Right to Request Confidential Communications
You have the right to request to receive confidential communications from GRHS by alternative means or at an alternative location. For example, you may wish to be contacted only at work or by mail. We will accommodate reasonable requests. We may also condition this accommodation by basking you for information as to how payment will be handled or specification of an alternative address or other method of contact. We will not request an explanation from you as to the basis for the request.

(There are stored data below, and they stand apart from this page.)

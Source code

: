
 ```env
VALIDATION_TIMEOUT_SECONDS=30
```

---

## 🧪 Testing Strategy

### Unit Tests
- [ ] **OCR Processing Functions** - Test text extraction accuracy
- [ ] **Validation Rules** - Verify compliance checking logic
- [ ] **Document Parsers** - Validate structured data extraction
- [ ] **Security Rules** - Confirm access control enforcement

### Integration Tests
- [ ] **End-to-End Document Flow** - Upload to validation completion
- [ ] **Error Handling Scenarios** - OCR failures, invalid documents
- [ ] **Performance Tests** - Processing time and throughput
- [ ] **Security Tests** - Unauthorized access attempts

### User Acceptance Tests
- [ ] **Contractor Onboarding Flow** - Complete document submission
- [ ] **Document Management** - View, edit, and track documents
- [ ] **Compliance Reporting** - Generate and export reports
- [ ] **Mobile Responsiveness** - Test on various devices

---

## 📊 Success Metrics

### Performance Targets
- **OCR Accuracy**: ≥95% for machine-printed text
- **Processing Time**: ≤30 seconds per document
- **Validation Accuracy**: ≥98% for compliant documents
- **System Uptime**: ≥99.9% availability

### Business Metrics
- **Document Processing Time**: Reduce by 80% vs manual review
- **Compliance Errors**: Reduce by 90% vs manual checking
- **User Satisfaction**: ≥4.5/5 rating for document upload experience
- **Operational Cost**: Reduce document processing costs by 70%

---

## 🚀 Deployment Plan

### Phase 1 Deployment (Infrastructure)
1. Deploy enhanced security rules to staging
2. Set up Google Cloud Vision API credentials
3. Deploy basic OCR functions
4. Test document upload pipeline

We may use and disclose your PHI in the following instances. You will be granted the opportunity to agree or object to the use or disclosure of all or part of your PHI. If you are not present or able to agree or object to the use or disclosure of the PHI then in our best professional judgment, GRHS may determine whether the disclosure is in your best interest. In this case, only the minimum necessary PHI relevant to your healthcare will be disclosed. For example, Communication Barriers-We may use and disclose your PHI if we attempt to obtain consent from you but are unable due to substantial communication barriers and we determine, using our professional judgment, that you intend to consent. Emergencies-We may use or disclose your PHI in an emergency treatment situation. If this happens, GRHS staff shall attempt to obtain your consent as soon as reasonably practicable after the delivery of treatment. If your physician or any GRHS staff member is required by law to treat you and has attempted to obtain your consent but is unable to obtain your consent, he or she may still use or disclose your PHI to treat you. Others Involved in Your Health Care-Unless you object, we may disclose to a member of your family, a relative, a close friend, significant other or any other person you identify, your PHI that directly relates to that person’s involvement in your healthcare. If you are unable to agree or object to such a disclosure, we may disclose such information as necessary if we determine that it is in your best interest based on our professional judgment. We may use or disclose protected health information to notify or assist you in notifying a family member, personal representative or any other person that is responsible for your care of your location, general condition or death. Finally, we may use or disclose your PHI to an authorized public or private entity to assist in disaster relief efforts and to coordinate uses and disclosures to family or other individuals involved in your healthcare.
CHANGES TO THIS NOTICE:
We reserve the right to change the terms of our notice at any time. Any revisions of the notice will be effective for all PHI that we maintain at that time. To receive a copy of the revised notice, you may contact our Privacy Officer and request that a revised copy be sent to you in the mail. You may also obtain a copy in the Admissions Office at the time of your next appointment.
Right to a Paper Copy of this Notice
You have the right to obtain a copy of this Notice of Privacy Practices upon request. To receive a copy of this Notice, or any future revisions of the Notice, you may contact our Privacy Officer and request that a revised copy be sent to you in the mail. You may also obtain a copy in the Admissions Office at the time of your next appointment.